Die Leichtathletik-Abteilung der Berliner Turnerschaft immerhin hat schon einen Plan. Bis auf die Minis, also die unter Sechsjährigen, werden alle Kinder und Jugendlichen weiter im Freien trainieren.
"Zum Glück sind wir Draußen-Sport gewöhnt, bei allem Wetter", sagt Claudia Becker. Sie berichtet von Jahren mit durchgeregneten Turnhallen und Schimmel in den Hallen. Winter, in denen sie bereits mit Kindergruppen draußen geblieben ist. "Da haben wir Erfahrung und haben uns dafür entschieden, mit allen Gruppen draußen zu bleiben."
Eine vorausschauende Entscheidung, die sicher nur wenige Sportvereine in dieser Form treffen können. Was im Herbst und Winter auf Sportdeutschland zukommen wird, das kann auch Veronika Rücker vom DOSB noch nicht sagen:
"Es ist schwierig, in die Glaskugel zu schauen.
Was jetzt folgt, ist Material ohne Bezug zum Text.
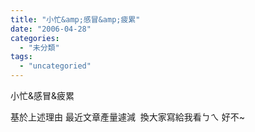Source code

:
 ```yaml
---
title: "小忙&amp;感冒&amp;疲累"
date: "2006-04-28"
categories: 
  - "未分類"
tags: 
  - "uncategoried"
---
```


小忙&感冒&疲累

基於上述理由 最近文章產量遽減  換大家寫給我看ㄅㄟ 好不~
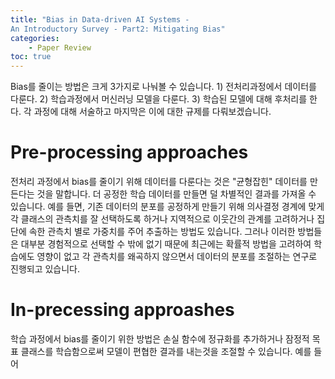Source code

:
 ```yaml
---
title: "Bias in Data-driven AI Systems -
An Introductory Survey - Part2: Mitigating Bias"
categories: 
    - Paper Review
toc: true
---
```


Bias를 줄이는 방법은 크게 3가지로 나눠볼 수 있습니다. 1) 전처리과정에서 데이터를 다룬다. 2) 학습과정에서 머신러닝 모델을 다룬다. 3) 학습된 모델에 대해 후처리를 한다. 각 과정에 대해 서술하고 마지막은 이에 대한 규제를 다뤄보겠습니다.

# Pre-processing approaches

전처리 과정에서 bias를 줄이기 위해 데이터를 다룬다는 것은 "균형잡힌" 데이터를 만든다는 것을 말합니다. 더 공정한 학습 데이터를 만들면 덜 차별적인 결과를 가져올 수 있습니다. 예를 들면, 기존 데이터의 분포를 공정하게 만들기 위해 의사결정 경계에 맞게 각 클래스의 관측치를 잘 선택하도록 하거나 지역적으로 이웃간의 관계를 고려하거나 집단에 속한 관측치 별로 가중치를 주어 추출하는 방법도 있습니다. 그러나 이러한 방법들은 대부분 경험적으로 선택할 수 밖에 없기 때문에 최근에는 확률적 방법을 고려하여 학습에도 영향이 없고 각 관측치를 왜곡하지 않으면서 데이터의 분포를 조절하는 연구로 진행되고 있습니다. 

# In-precessing approashes

학습 과정에서 bias를 줄이기 위한 방법은 손실 함수에 정규화를 추가하거나 잠정적 목표 클래스를 학습함으로써 모델이 편협한 결과를 내는것을 조절할 수 있습니다. 예를 들어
Natürlich ist alles abhängig vom Infektionsgeschehen - wie sich das weiterentwickeln wird und welche Maßnahmen, auch für den Sport, dann noch mal drohen. Wir setzen jetzt im Moment noch alles daran, erst einmal wieder tatsächlich das vollumfängliche Sporttreiben zu ermöglichen. Uns fehlen an einigen Stellen tatsächlich noch Regelungen, was beispielsweise den bundesweiten Wettkampfsport anbelangt und auch, was die Durchführung von Großveranstaltungen angeht. Da sind wir gerade noch dabei, Lösungen zu finden. Und dann werden wir gebannt schauen, wie sich das Infektionsgeschehen in Richtung Winter entwickelt."
Von der neuen zur alten Normalität
Das Virus und die wieder steigenden Infektionszahlen werden die rund 27 Millionen deutschen Vereinssportlerinnen und -sportler leider noch eine Zeitlang einschränken - obwohl man das hier auf dem Sportplatz in Berlin-Kreuzberg beim Betrachten fröhlicher Kinder fast vergisst. Denn wie in vielen anderen Bereichen können auch die Vereine mit Einfallsreichtum und guter Organisation weiterhin Angebote machen und die vielzitierte "neue Normalität" schaffen.
Eine Normalität, die jedoch in absehbarer Zukunft hoffentlich wieder von der alten abgelöst wird.